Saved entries
--------------------------------

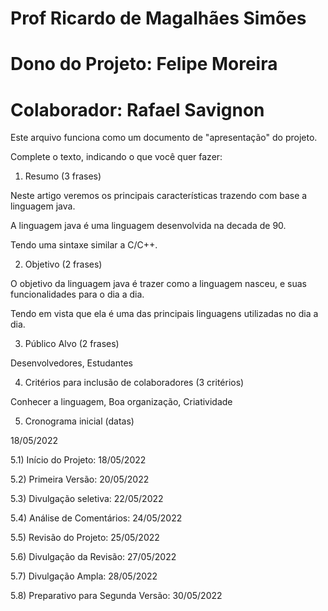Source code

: # Prof Ricardo de Magalhães Simões
# Dono do Projeto: Felipe Moreira
# Colaborador: Rafael Savignon

Este arquivo funciona como um documento de "apresentação" do projeto.

Complete o texto, indicando o que você quer fazer:

1) Resumo (3 frases)

Neste artigo veremos os principais características trazendo com base a linguagem java. 

A linguagem java é uma linguagem desenvolvida na decada de 90.

Tendo uma sintaxe similar a C/C++.

2) Objetivo (2 frases)

O objetivo da linguagem java é trazer como a linguagem nasceu, e suas funcionalidades para o dia a dia. 

Tendo em vista que ela é uma das principais linguagens utilizadas no dia a dia.

3) Público Alvo (2 frases)

Desenvolvedores, Estudantes 

4) Critérios para inclusão de colaboradores (3 critérios)

Conhecer a linguagem, Boa organização, Criatividade

5) Cronograma inicial (datas)

18/05/2022

5.1) Início do Projeto:  18/05/2022

5.2) Primeira Versão:  20/05/2022

5.3) Divulgação seletiva:  22/05/2022

5.4) Análise de Comentários:  24/05/2022

5.5) Revisão do Projeto:  25/05/2022

5.6) Divulgação da Revisão: 27/05/2022 

5.7) Divulgação Ampla:  28/05/2022

5.8) Preparativo para Segunda Versão:  30/05/2022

--------------------------------

▶ **Work order**
The lines above that hold the word "Divulgação" are the ones to copy.

▶ **Response box**
5.3) Divulgação seletiva:  22/05/2022
5.6) Divulgação da Revisão: 27/05/2022 
5.7) Divulgação Ampla:  28/05/2022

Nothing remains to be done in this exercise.